Our best spreads and conditions

Dolar Australia (AUD) menghadapi tekanan turun seiring dinamika perdagangan global berubah, khususnya antara Amerika Serikat (AS) dan Tiongkok. Meskipun ada tanda-tanda produksi tembaga Tiongkok yang lebih kuat, perjanjian perdagangan dan kebijakan Federal Reserve (The Fed) terus membentuk sentimen investor, dengan The Fed diprakirakan akan mempertahankan suku bunga stabil selama beberapa bulan ke depan.
Pasangan mata uang AUD/USD menunjukkan momentum bearish, saat ini diperdagangkan sekitar 0,6370, turun sekitar 0,66% pada hari ini.

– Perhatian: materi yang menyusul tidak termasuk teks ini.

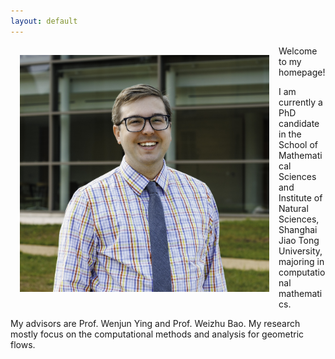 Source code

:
 ```yaml
---
layout: default
---
```

<img style="width=375px;height=375px;float:left;padding:15px;"
src="/images/mcgee_headshot_prim_trimmed.jpg" alt="" width="399" height="379">

Welcome to my homepage!

I am currently a PhD candidate in the School of Mathematical Sciences and Institute of Natural Sciences, Shanghai Jiao Tong University, majoring in computational mathematics.

My advisors are Prof. Wenjun Ying and Prof. Weizhu Bao. My research mostly focus on the computational methods and analysis for geometric flows.
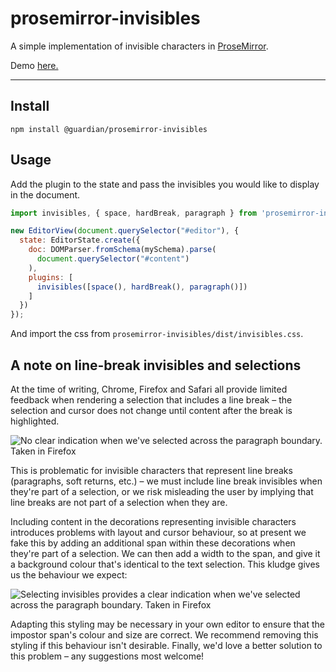 # prosemirror-invisibles
A simple implementation of invisible characters in [ProseMirror](https://prosemirror.net/).

Demo [here.](https://guardian.github.io/prosemirror-invisibles/)

---

## Install
`npm install @guardian/prosemirror-invisibles`

## Usage
Add the plugin to the state and pass the invisibles you would like to display in the document.
```javascript
import invisibles, { space, hardBreak, paragraph } from 'prosemirror-invisibles';

new EditorView(document.querySelector("#editor"), {
  state: EditorState.create({
    doc: DOMParser.fromSchema(mySchema).parse(
      document.querySelector("#content")
    ),
    plugins: [
      invisibles([space(), hardBreak(), paragraph()])
    ]
  })
});
```

And import the css from `prosemirror-invisibles/dist/invisibles.css`.

## A note on line-break invisibles and selections

At the time of writing, Chrome, Firefox and Safari all provide limited feedback when rendering a selection that includes a line break – the selection and cursor does not change until content after the break is highlighted.

![No clear indication when we've selected across the paragraph boundary. Taken in Firefox](https://user-images.githubusercontent.com/7767575/196673262-27f8bd5f-ea43-4139-805e-59576d06aaab.gif)

This is problematic for invisible characters that represent line breaks (paragraphs, soft returns, etc.) – we must include line break invisibles when they're part of a selection, or we risk misleading the user by implying that line breaks are not part of a selection when they are.

Including content in the decorations representing invisible characters introduces problems with layout and cursor behaviour, so at present we fake this by adding an additional span within these decorations when they're part of a selection. We can then add a width to the span, and give it a background colour that's identical to the text selection. This kludge gives us the behaviour we expect:

![Selecting invisibles provides a clear indication when we've selected across the paragraph boundary. Taken in Firefox](https://user-images.githubusercontent.com/7767575/196673269-9f8794a6-91c0-432b-a4c6-ec54a9a12e40.gif)

Adapting this styling may be necessary in your own editor to ensure that the impostor span's colour and size are correct. We recommend removing this styling if this behaviour isn't desirable. Finally, we'd love a better solution to this problem – any suggestions most welcome!
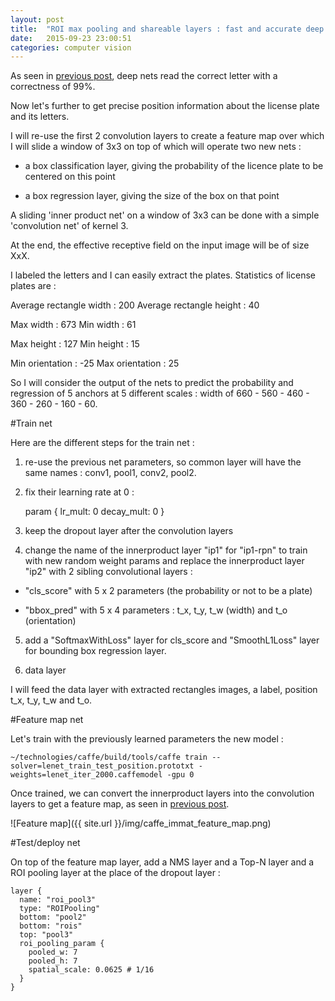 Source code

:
 ```yaml
---
layout: post
title:  "ROI max pooling and shareable layers : fast and accurate deep learning nets."
date:   2015-09-23 23:00:51
categories: computer vision
---
```



As seen in [previous post](http://christopher5106.github.io/computer/vision/2015/09/14/comparing-tesseract-and-deep-learning-for-ocr-optical-character-recognition.html), deep nets read the correct letter with a correctness of 99%.

Now let's further to get precise position information about the license plate and its letters.

I will re-use the first 2 convolution layers to create a feature map over which I will slide a window of 3x3 on top of which will operate two new nets :

- a box classification layer, giving the probability of the licence plate to be centered on this point

- a box regression layer, giving the size of the box on that point

A sliding 'inner product net' on a window of 3x3 can be done with a simple 'convolution net' of kernel 3.

At the end, the effective receptive field on the input image will be of size XxX.

I labeled the letters and I can easily extract the plates. Statistics of license plates are :

Average rectangle width : 200
Average rectangle height : 40

Max width : 673
Min width : 61

Max height : 127
Min height : 15

Min orientation : -25
Max orientation : 25

So I will consider the output of the nets to predict the probability and regression of 5 anchors at 5 different scales : width of 660 - 560 - 460 - 360 - 260 - 160 - 60.

#Train net

Here are the different steps for the train net :

1. re-use the previous net parameters, so common layer will have the same names : conv1, pool1, conv2, pool2.

2. fix their learning rate at 0 :

    param {
      lr_mult: 0
      decay_mult: 0
    }

3. keep the dropout layer after the convolution layers

4. change the name of the innerproduct layer "ip1" for "ip1-rpn" to train with new random weight params and replace the innerproduct layer "ip2" with 2 sibling convolutional layers :

- "cls_score" with 5 x 2 parameters (the probability or not to be a plate)

- "bbox_pred" with 5 x 4 parameters : t_x, t_y, t_w (width) and t_o (orientation)

5. add a "SoftmaxWithLoss" layer for cls_score and "SmoothL1Loss" layer for bounding box regression layer.

6. data layer

I will feed the data layer with extracted rectangles images, a label, position t_x, t_y, t_w and t_o.

#Feature map net

Let's train with the previously learned parameters the new model :

    ~/technologies/caffe/build/tools/caffe train --solver=lenet_train_test_position.prototxt -weights=lenet_iter_2000.caffemodel -gpu 0

Once trained, we can convert the innerproduct layers into the convolution layers to get a feature map, as seen in [previous post](http://christopher5106.github.io/computer/vision/2015/09/15/deep-learning-net-surgery-to-create-a-feature-map.html).

![Feature map]({{ site.url }}/img/caffe_immat_feature_map.png)

#Test/deploy net

On top of the feature map layer, add a NMS layer and a Top-N layer and a ROI pooling layer at the place of the dropout layer :

    layer {
      name: "roi_pool3"
      type: "ROIPooling"
      bottom: "pool2"
      bottom: "rois"
      top: "pool3"
      roi_pooling_param {
        pooled_w: 7
        pooled_h: 7
        spatial_scale: 0.0625 # 1/16
      }
    }
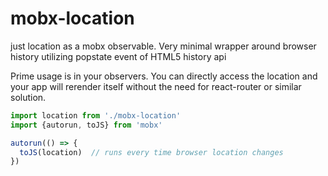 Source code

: # mobx-location
just location as a mobx observable. Very minimal wrapper around browser history utilizing popstate event of HTML5 history api

Prime usage is in your observers. You can directly access the location and your app will rerender itself without the need for react-router or similar solution.

```javascript
import location from './mobx-location'
import {autorun, toJS} from 'mobx'

autorun(() => {
  toJS(location)  // runs every time browser location changes
})
``` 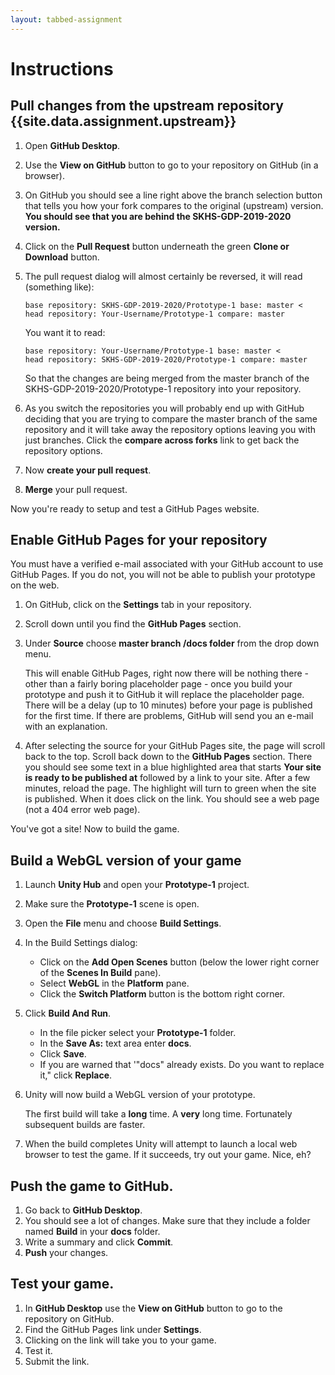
 ```yaml
---
layout: tabbed-assignment
---
```


# Instructions

## Pull changes from the **upstream** repository {{site.data.assignment.upstream}}

1. Open **GitHub Desktop**.
1. Use the **View on GitHub** button to go to your repository on GitHub (in a browser).
1. On GitHub you should see a line right above the branch selection button that tells you how your fork compares to the original (upstream) version. **You should see that you are behind the SKHS-GDP-2019-2020 version.**
1. Click on the **Pull Request** button underneath the green **Clone or Download** button.
1. The pull request dialog will almost certainly be reversed, it will read (something like):

   ```
   base repository: SKHS-GDP-2019-2020/Prototype-1 base: master <
   head repository: Your-Username/Prototype-1 compare: master
   ```
   
   You want it to read:
   
   ```
   base repository: Your-Username/Prototype-1 base: master <
   head repository: SKHS-GDP-2019-2020/Prototype-1 compare: master
   ```
   
   So that the changes are being merged from the master branch of the SKHS-GDP-2019-2020/Prototype-1 repository into your repository.
   
1. As you switch the repositories you will probably end up with GitHub deciding that you are trying to compare the master branch of the same repository and it will take away the repository options leaving you with just branches. Click the **compare across forks** link to get back the repository options.
1. Now **create your pull request**.
1. **Merge** your pull request.

Now you're ready to setup and test a GitHub Pages website.

## Enable GitHub Pages for your repository

You must have a verified e-mail associated with your GitHub account to use GitHub Pages. If you do not, you will not be able to publish your prototype on the web.

1. On GitHub, click on the **Settings** tab in your repository.
1. Scroll down until you find the **GitHub Pages** section.
1. Under **Source** choose **master branch /docs folder** from the drop down menu.

   This will enable GitHub Pages, right now there will be nothing there - other than a fairly boring placeholder page - once you build your prototype and push it to GitHub it will replace the placeholder page. There will be a delay (up to 10 minutes) before your page is published for the first time. If there are problems, GitHub will send you an e-mail with an explanation.

1. After selecting the source for your GitHub Pages site, the page will scroll back to the top. Scroll back down to the **GitHub Pages** section. There you should see some text in a blue highlighted area that starts **Your site is ready to be published at** followed by a link to your site. After a few minutes, reload the page. The highlight will turn to green when the site is published. When it does click on the link. You should see a web page (not a 404 error web page).

You've got a site! Now to build the game.

## Build a WebGL version of your game

1. Launch **Unity Hub** and open your **Prototype-1** project.
1. Make sure the **Prototype-1** scene is open.
1. Open the **File** menu and choose **Build Settings**.
1. In the Build Settings dialog:
   - Click on the **Add Open Scenes** button (below the lower right corner of the **Scenes In Build** pane).
   - Select **WebGL** in the **Platform** pane.
   - Click the **Switch Platform** button is the bottom right corner.
1. Click **Build And Run**.
   - In the file picker select your **Prototype-1** folder.
   - In the **Save As:** text area enter **docs**.
   - Click **Save**.
   - If you are warned that '"docs" already exists. Do you want to replace it," click **Replace**.
1. Unity will now build a WebGL version of your prototype.

   The first build will take a **long** time. A **very** long time. Fortunately subsequent builds are faster.
   
1. When the build completes Unity will attempt to launch a local web browser to test the game. If it succeeds, try out your game. Nice, eh?

## Push the game to GitHub.

1. Go back to **GitHub Desktop**.
1. You should see a lot of changes. Make sure that they include a folder named **Build** in your **docs** folder.
1. Write a summary and click **Commit**.
1. **Push** your changes.

## Test your game.

1. In **GitHub Desktop** use the **View on GitHub** button to go to the repository on GitHub.
1. Find the GitHub Pages link under **Settings**.
1. Clicking on the link will take you to your game.
1. Test it.
1. Submit the link.

<!-- Don't edit links here, change them in _data/assignment.yml instead, -->

[slides]: <{{site.data.assignment.slides}}>
[template]: <{{site.data.assignment.template}}>
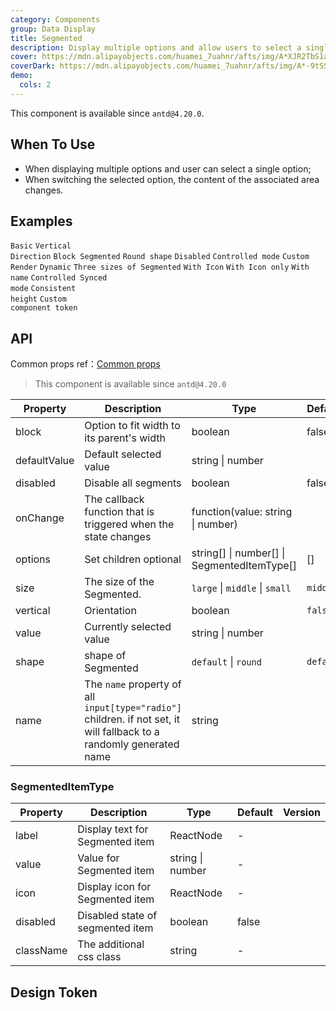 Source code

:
 ```yaml
---
category: Components
group: Data Display
title: Segmented
description: Display multiple options and allow users to select a single option.
cover: https://mdn.alipayobjects.com/huamei_7uahnr/afts/img/A*XJR2TbS1aaQAAAAAAAAAAAAADrJ8AQ/original
coverDark: https://mdn.alipayobjects.com/huamei_7uahnr/afts/img/A*-9tSSoO_MkIAAAAAAAAAAAAADrJ8AQ/original
demo:
  cols: 2
---
```


This component is available since `antd@4.20.0`.

## When To Use

- When displaying multiple options and user can select a single option;
- When switching the selected option, the content of the associated area changes.

## Examples

<!-- prettier-ignore -->
<code src="./demo/basic.tsx">Basic</code>
<code src="./demo/vertical.tsx" version="5.21.0">Vertical Direction</code>
<code src="./demo/block.tsx">Block Segmented</code>
<code src="./demo/shape.tsx" version="5.24.0">Round shape</code>
<code src="./demo/disabled.tsx">Disabled</code>
<code src="./demo/controlled.tsx">Controlled mode</code>
<code src="./demo/custom.tsx">Custom Render</code>
<code src="./demo/dynamic.tsx">Dynamic</code>
<code src="./demo/size.tsx">Three sizes of Segmented</code>
<code src="./demo/with-icon.tsx">With Icon</code>
<code src="./demo/icon-only.tsx">With Icon only</code>
<code src="./demo/with-name.tsx" version="5.23.0">With name</code>
<code src="./demo/controlled-two.tsx" debug>Controlled Synced mode</code>
<code src="./demo/size-consistent.tsx" debug>Consistent height</code>
<code src="./demo/componentToken.tsx" debug>Custom component token</code>

## API

Common props ref：[Common props](/docs/react/common-props)

> This component is available since `antd@4.20.0`

| Property | Description | Type | Default | Version |
| --- | --- | --- | --- | --- |
| block | Option to fit width to its parent\'s width | boolean | false |  |
| defaultValue | Default selected value | string \| number |  |  |
| disabled | Disable all segments | boolean | false |  |
| onChange | The callback function that is triggered when the state changes | function(value: string \| number) |  |  |
| options | Set children optional | string\[] \| number\[] \| SegmentedItemType\[] | [] |  |
| size | The size of the Segmented. | `large` \| `middle` \| `small` | `middle` |  |
| vertical | Orientation | boolean | `false` | 5.21.0 |
| value | Currently selected value | string \| number |  |  |
| shape | shape of Segmented | `default` \| `round` | `default` | 5.24.0 |
| name | The `name` property of all `input[type="radio"]` children. if not set, it will fallback to a randomly generated name | string |  | 5.23.0 |

### SegmentedItemType

| Property  | Description                      | Type             | Default | Version |
| --------- | -------------------------------- | ---------------- | ------- | ------- |
| label     | Display text for Segmented item  | ReactNode        | -       |         |
| value     | Value for Segmented item         | string \| number | -       |         |
| icon      | Display icon for Segmented item  | ReactNode        | -       |         |
| disabled  | Disabled state of segmented item | boolean          | false   |         |
| className | The additional css class         | string           | -       |         |

## Design Token

<ComponentTokenTable component="Segmented"></ComponentTokenTable>
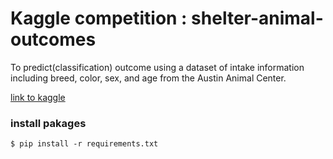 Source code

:# Kaggle competition : shelter-animal-outcomes
To predict(classification) outcome using a dataset of intake information including breed, color, sex, and age from the Austin Animal Center.

[link to kaggle](https://www.kaggle.com/c/shelter-animal-outcomes)

### install pakages
```
$ pip install -r requirements.txt
```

Relative Strength Index (RSI) netral, berada di kisaran 50, sementara Moving Average Convergence Divergence (MACD) menunjukkan sinyal jual. Rata-rata bergerak jangka pendek, termasuk Simple Moving Averages (SMA) 20-hari dan 200-hari, menunjukkan tekanan jual, sementara SMA 100-hari memberikan sinyal beli. Level-level support kunci ditemukan di 0,6366, 0,6352, dan 0,6344, dengan resistance di 0,6387, 0,6392, dan 0,6395. Prospek teknis tetap negatif, terutama dengan penurunan harga komoditas baru-baru ini dan kekuatan Dolar AS.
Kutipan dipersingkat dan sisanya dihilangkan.